Indian J Otolaryngol Head Neck Surg. 2025 Feb;77(2):1059-1061. doi: 10.1007/s12070-024-05157-x. Epub 2024 Dec 10.
Mediastinal goiters represent descent of thyroid tissue from the neck to the intra thoracic cavity most commonly in the anterior mediastinal compartment. Posterior mediastinal extension is uncommon, comprising only 10-15% of all mediastinal goiters. Thyroid masses within mediastinum may present with range of symptoms from being asymptomatic to severe compressive symptoms according to size and location. Surgical excision is treatment of choice in most cases. Although cervical approach is sufficient for most anterior mediastinal goiters, additional extra cervical approaches may be required for posterior mediastinal goiters. We report a case of 48-year-old female patient with an incidental finding of a thyroid goiter having large extension in right posterior mediastinum found on CT scan. It was excised using combination of cervical and Video Assisted Thoracoscopic Surgery and posterolateral thoracotomy approach with uneventful post-operative period. Histopathology revealed it to be benign multinodular goiter.

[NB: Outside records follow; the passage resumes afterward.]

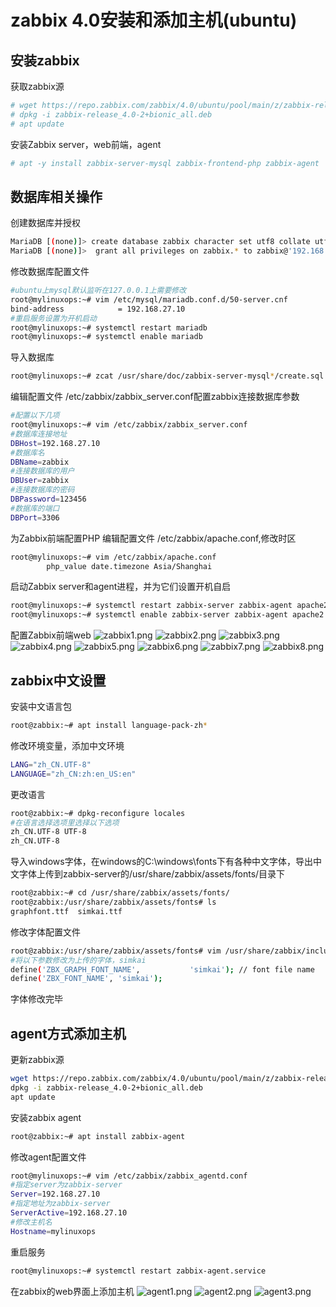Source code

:# zabbix 4.0安装和添加主机(ubuntu)
## 安装zabbix
获取zabbix源
```bash
# wget https://repo.zabbix.com/zabbix/4.0/ubuntu/pool/main/z/zabbix-release/zabbix-release_4.0-2+bionic_all.deb
# dpkg -i zabbix-release_4.0-2+bionic_all.deb
# apt update
```
安装Zabbix server，web前端，agent
```bash
# apt -y install zabbix-server-mysql zabbix-frontend-php zabbix-agent
```
## 数据库相关操作
创建数据库并授权
```bash
MariaDB [(none)]> create database zabbix character set utf8 collate utf8_bin;
MariaDB [(none)]>  grant all privileges on zabbix.* to zabbix@'192.168.27.%' identified by '123456';
```
修改数据库配置文件
```bash
#ubuntu上mysql默认监听在127.0.0.1上需要修改
root@mylinuxops:~# vim /etc/mysql/mariadb.conf.d/50-server.cnf
bind-address            = 192.168.27.10
#重启服务设置为开机启动
root@mylinuxops:~# systemctl restart mariadb
root@mylinuxops:~# systemctl enable mariadb
```
导入数据库
```bash
root@mylinuxops:~# zcat /usr/share/doc/zabbix-server-mysql*/create.sql.gz | mysql -uzabbix -p123456 -h192.168.27.10 zabbix
```
编辑配置文件 /etc/zabbix/zabbix_server.conf配置zabbix连接数据库参数
```bash
#配置以下几项
root@mylinuxops:~# vim /etc/zabbix/zabbix_server.conf
#数据库连接地址
DBHost=192.168.27.10
#数据库名
DBName=zabbix
#连接数据库的用户
DBUser=zabbix
#连接数据库的密码
DBPassword=123456
#数据库的端口
DBPort=3306
```
为Zabbix前端配置PHP
编辑配置文件 /etc/zabbix/apache.conf,修改时区
```bash
root@mylinuxops:~# vim /etc/zabbix/apache.conf 
        php_value date.timezone Asia/Shanghai
```
启动Zabbix server和agent进程，并为它们设置开机自启
```bash
root@mylinuxops:~# systemctl restart zabbix-server zabbix-agent apache2
root@mylinuxops:~# systemctl enable zabbix-server zabbix-agent apache2
```
配置Zabbix前端web
![zabbix1.png](zabbix1.png)
![zabbix2.png](zabbix2.png)
![zabbix3.png](zabbix3.png)
![zabbix4.png](zabbix4.png)
![zabbix5.png](zabbix5.png)
![zabbix6.png](zabbix6.png)
![zabbix7.png](zabbix7.png)
![zabbix8.png](zabbix8.png)
## zabbix中文设置
安装中文语言包
```bash
root@zabbix:~# apt install language-pack-zh*
```
修改环境变量，添加中文环境
```bash
LANG="zh_CN.UTF-8"
LANGUAGE="zh_CN:zh:en_US:en"
```
更改语言
```bash
root@zabbix:~# dpkg-reconfigure locales
#在语言选择选项里选择以下选项
zh_CN.UTF-8 UTF-8
zh_CN.UTF-8
```
导入windows字体，在windows的C:\windows\fonts下有各种中文字体，导出中文字体上传到zabbix-server的/usr/share/zabbix/assets/fonts/目录下
```bash
root@zabbix:~# cd /usr/share/zabbix/assets/fonts/
root@zabbix:/usr/share/zabbix/assets/fonts# ls
graphfont.ttf  simkai.ttf
```
修改字体配置文件
```bash
root@zabbix:/usr/share/zabbix/assets/fonts# vim /usr/share/zabbix/include/defines.inc.php 
#将以下参数修改为上传的字体，simkai
define('ZBX_GRAPH_FONT_NAME',           'simkai'); // font file name
define('ZBX_FONT_NAME', 'simkai');
```
字体修改完毕
## agent方式添加主机
更新zabbix源
```bash
wget https://repo.zabbix.com/zabbix/4.0/ubuntu/pool/main/z/zabbix-release/zabbix-release_4.0-2+bionic_all.deb
dpkg -i zabbix-release_4.0-2+bionic_all.deb
apt update
```
安装zabbix agent
```bash
root@zabbix:~# apt install zabbix-agent
```
修改agent配置文件
```bash
root@mylinuxops:~# vim /etc/zabbix/zabbix_agentd.conf 
#指定server为zabbix-server
Server=192.168.27.10
#指定地址为zabbix-server
ServerActive=192.168.27.10
#修改主机名
Hostname=mylinuxops
```
重启服务
```bash
root@mylinuxops:~# systemctl restart zabbix-agent.service 
```
在zabbix的web界面上添加主机
![agent1.png](agent1.png)
![agent2.png](agent2.png)
![agent3.png](agent3.png)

纵隔甲状腺肿是指甲状腺组织从颈部下降至胸腔内,最常见于前纵隔。后纵隔延伸并不常见,仅占所有纵隔甲状腺肿的10% - 15%。纵隔内的甲状腺肿块可能根据大小和位置出现从无症状到严重压迫症状的一系列症状。大多数情况下,手术切除是首选治疗方法。虽然对于大多数前纵隔甲状腺肿,颈部入路就足够了,但后纵隔甲状腺肿可能需要额外的颈部外入路。我们报告一例48岁女性患者,CT扫描偶然发现甲状腺肿在右后纵隔有较大延伸。通过颈部和电视辅助胸腔镜手术及后外侧开胸手术联合切除,术后恢复顺利。组织病理学显示为良性多结节性甲状腺肿。